GERALD Sibleyras’s play An Hour-and-a-Half Late is recognisably French, a sort of Yasmina Reza-lite, following a pattern set by both she and Florian Zeller of small-cast, intense, domestic stories of family function and dysfunction.
But the new play, adapted and directed by Belinda Lang and starting its six-venue UK tour at Bath, is also very much English, set in Surrey in the home of a soon-to-retire after a very successful career tax consultant.
Peter is waiting, in his elegantly pristine Farrow and Ball and OKA decorated drawing room, for his wife Laura to be ready to go to dinner with his business partner. But what he might have anticipated as a delicious dinner with fine wine to celebrate the takeover of his shares by his partner doesn’t quite go according to plan.
Laura is prevaricating. And it’s soon clear that her hunts for lipstick, a present, the right keys …. are a portent for something MUCH MORE SERIOUS.
Played in real time, the hour-and-a-half is spent discussing the big things of their lives together and what might happen in the coming months and years.

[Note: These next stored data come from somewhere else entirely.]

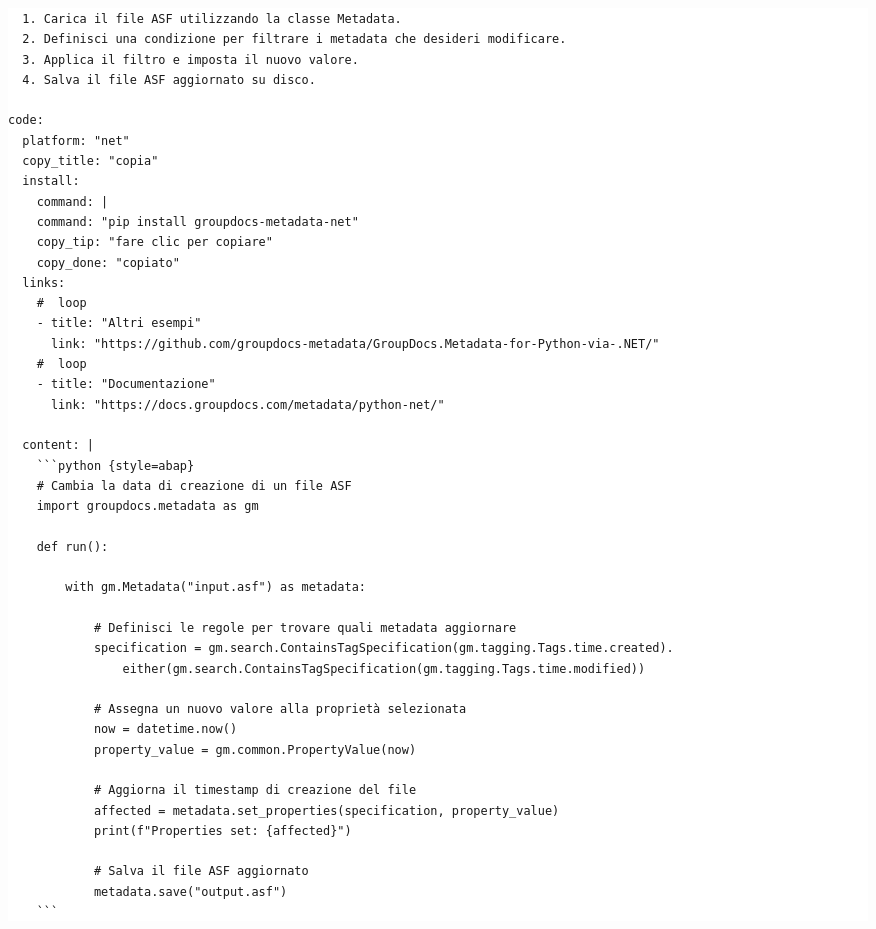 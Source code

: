       1. Carica il file ASF utilizzando la classe Metadata.
      2. Definisci una condizione per filtrare i metadata che desideri modificare.
      3. Applica il filtro e imposta il nuovo valore.
      4. Salva il file ASF aggiornato su disco.
   
    code:
      platform: "net"
      copy_title: "copia"
      install:
        command: |
        command: "pip install groupdocs-metadata-net"
        copy_tip: "fare clic per copiare"
        copy_done: "copiato"
      links:
        #  loop
        - title: "Altri esempi"
          link: "https://github.com/groupdocs-metadata/GroupDocs.Metadata-for-Python-via-.NET/"
        #  loop
        - title: "Documentazione"
          link: "https://docs.groupdocs.com/metadata/python-net/"
          
      content: |
        ```python {style=abap}
        # Cambia la data di creazione di un file ASF
        import groupdocs.metadata as gm

        def run():
            
            with gm.Metadata("input.asf") as metadata:

                # Definisci le regole per trovare quali metadata aggiornare
                specification = gm.search.ContainsTagSpecification(gm.tagging.Tags.time.created).
                    either(gm.search.ContainsTagSpecification(gm.tagging.Tags.time.modified))

                # Assegna un nuovo valore alla proprietà selezionata
                now = datetime.now()
                property_value = gm.common.PropertyValue(now)
                
                # Aggiorna il timestamp di creazione del file
                affected = metadata.set_properties(specification, property_value)
                print(f"Properties set: {affected}")

                # Salva il file ASF aggiornato
                metadata.save("output.asf")
        ```     
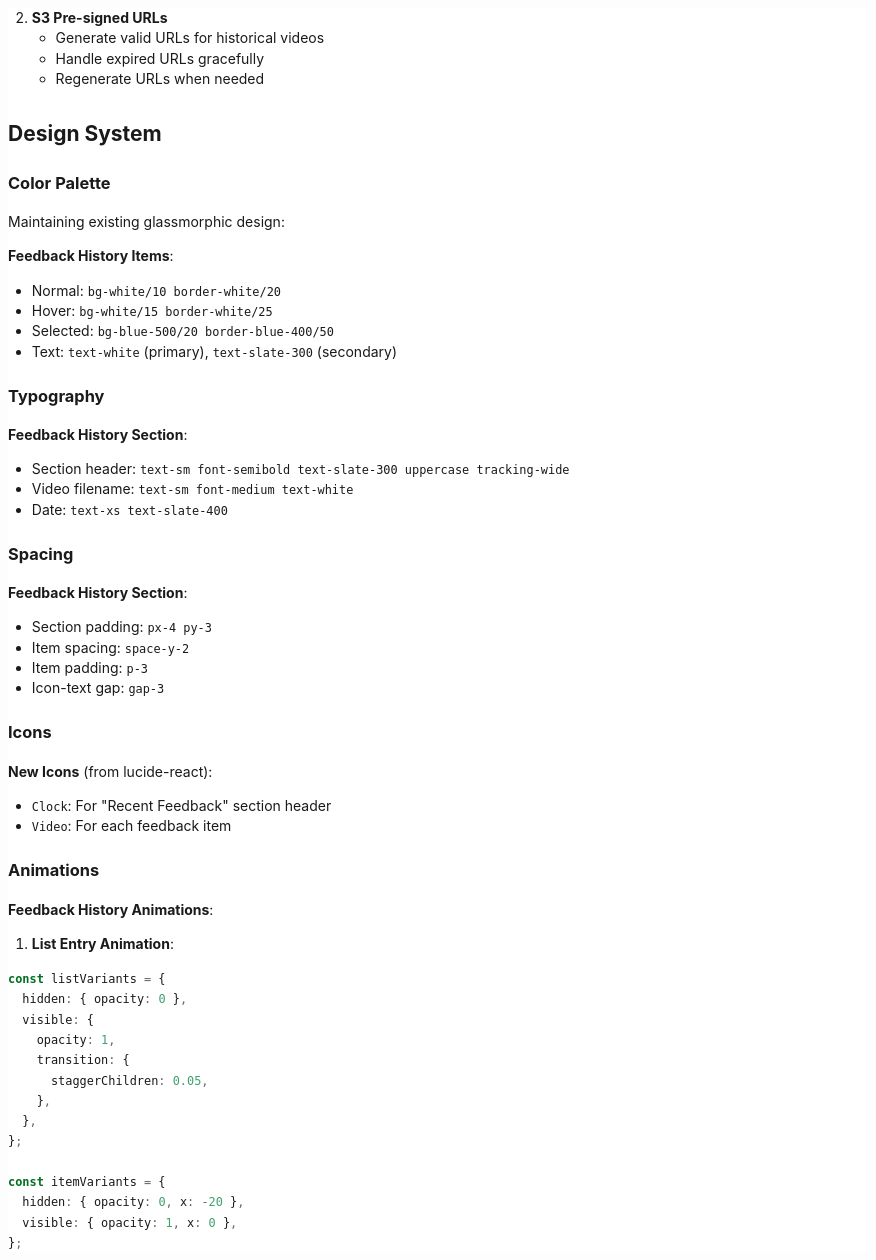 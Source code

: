 2. **S3 Pre-signed URLs**
   - Generate valid URLs for historical videos
   - Handle expired URLs gracefully
   - Regenerate URLs when needed

## Design System

### Color Palette

Maintaining existing glassmorphic design:

**Feedback History Items**:
- Normal: `bg-white/10 border-white/20`
- Hover: `bg-white/15 border-white/25`
- Selected: `bg-blue-500/20 border-blue-400/50`
- Text: `text-white` (primary), `text-slate-300` (secondary)

### Typography

**Feedback History Section**:
- Section header: `text-sm font-semibold text-slate-300 uppercase tracking-wide`
- Video filename: `text-sm font-medium text-white`
- Date: `text-xs text-slate-400`

### Spacing

**Feedback History Section**:
- Section padding: `px-4 py-3`
- Item spacing: `space-y-2`
- Item padding: `p-3`
- Icon-text gap: `gap-3`

### Icons

**New Icons** (from lucide-react):
- `Clock`: For "Recent Feedback" section header
- `Video`: For each feedback item

### Animations

**Feedback History Animations**:

1. **List Entry Animation**:
```typescript
const listVariants = {
  hidden: { opacity: 0 },
  visible: {
    opacity: 1,
    transition: {
      staggerChildren: 0.05,
    },
  },
};

const itemVariants = {
  hidden: { opacity: 0, x: -20 },
  visible: { opacity: 1, x: 0 },
};
```
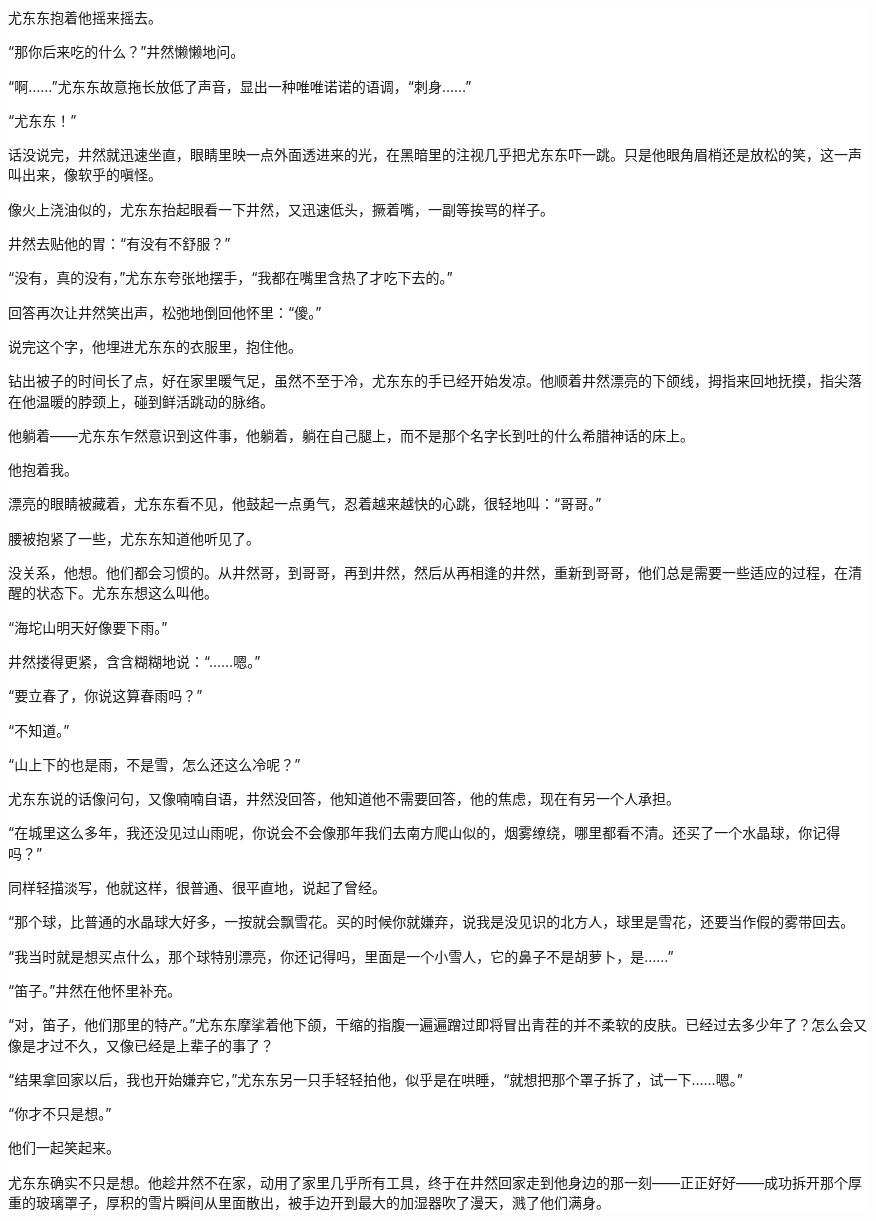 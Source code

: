 尤东东抱着他摇来摇去。

“那你后来吃的什么？”井然懒懒地问。

“啊……”尤东东故意拖长放低了声音，显出一种唯唯诺诺的语调，“刺身……”

“尤东东！”

话没说完，井然就迅速坐直，眼睛里映一点外面透进来的光，在黑暗里的注视几乎把尤东东吓一跳。只是他眼角眉梢还是放松的笑，这一声叫出来，像软乎的嗔怪。

像火上浇油似的，尤东东抬起眼看一下井然，又迅速低头，撅着嘴，一副等挨骂的样子。

井然去贴他的胃：“有没有不舒服？”

“没有，真的没有，”尤东东夸张地摆手，“我都在嘴里含热了才吃下去的。”

回答再次让井然笑出声，松弛地倒回他怀里：“傻。”

说完这个字，他埋进尤东东的衣服里，抱住他。

钻出被子的时间长了点，好在家里暖气足，虽然不至于冷，尤东东的手已经开始发凉。他顺着井然漂亮的下颌线，拇指来回地抚摸，指尖落在他温暖的脖颈上，碰到鲜活跳动的脉络。

他躺着——尤东东乍然意识到这件事，他躺着，躺在自己腿上，而不是那个名字长到吐的什么希腊神话的床上。

他抱着我。

漂亮的眼睛被藏着，尤东东看不见，他鼓起一点勇气，忍着越来越快的心跳，很轻地叫：“哥哥。”

腰被抱紧了一些，尤东东知道他听见了。

没关系，他想。他们都会习惯的。从井然哥，到哥哥，再到井然，然后从再相逢的井然，重新到哥哥，他们总是需要一些适应的过程，在清醒的状态下。尤东东想这么叫他。

“海坨山明天好像要下雨。”

井然搂得更紧，含含糊糊地说：“……嗯。”

“要立春了，你说这算春雨吗？”

“不知道。”

“山上下的也是雨，不是雪，怎么还这么冷呢？”

尤东东说的话像问句，又像喃喃自语，井然没回答，他知道他不需要回答，他的焦虑，现在有另一个人承担。

“在城里这么多年，我还没见过山雨呢，你说会不会像那年我们去南方爬山似的，烟雾缭绕，哪里都看不清。还买了一个水晶球，你记得吗？”

同样轻描淡写，他就这样，很普通、很平直地，说起了曾经。

“那个球，比普通的水晶球大好多，一按就会飘雪花。买的时候你就嫌弃，说我是没见识的北方人，球里是雪花，还要当作假的雾带回去。

“我当时就是想买点什么，那个球特别漂亮，你还记得吗，里面是一个小雪人，它的鼻子不是胡萝卜，是……”

“笛子。”井然在他怀里补充。

“对，笛子，他们那里的特产。”尤东东摩挲着他下颌，干缩的指腹一遍遍蹭过即将冒出青茬的并不柔软的皮肤。已经过去多少年了？怎么会又像是才过不久，又像已经是上辈子的事了？

“结果拿回家以后，我也开始嫌弃它，”尤东东另一只手轻轻拍他，似乎是在哄睡，“就想把那个罩子拆了，试一下……嗯。”

“你才不只是想。”

他们一起笑起来。

尤东东确实不只是想。他趁井然不在家，动用了家里几乎所有工具，终于在井然回家走到他身边的那一刻——正正好好——成功拆开那个厚重的玻璃罩子，厚积的雪片瞬间从里面散出，被手边开到最大的加湿器吹了漫天，溅了他们满身。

It’s the sort of discussion and analysis that people get to at a certain age, the more aware we become of choices, inevitability and mindfulness. So it is at once acutely topical and timeless.
Janie Dee brilliantly personifies Laura, unpredictably airing questions she has been nurturing and honing for all the years of her marriage to Peter. Her mercurial take on life illuminates the stage.
Griff Rhys Jones is the slightly flappy, innately sexist husband, a good provider who hasn’t really bothered to think about what’s going on in his intelligent, energetic and unfulfilled wife’s head. His work, leisure, home life and thoughts are on tram lines, and he hasn’t realised that “retirement” will change the pattern. If he does think about it, it’s to look forward to developing his gourmand taste buds and growing his waistline.
There are some wonderfully funny lines in this slight but amusing play. It’s not too complicated, punches home some universal messages and is all over in the 90 minutes of the title, in line with the preferences of the “new theatregoer.”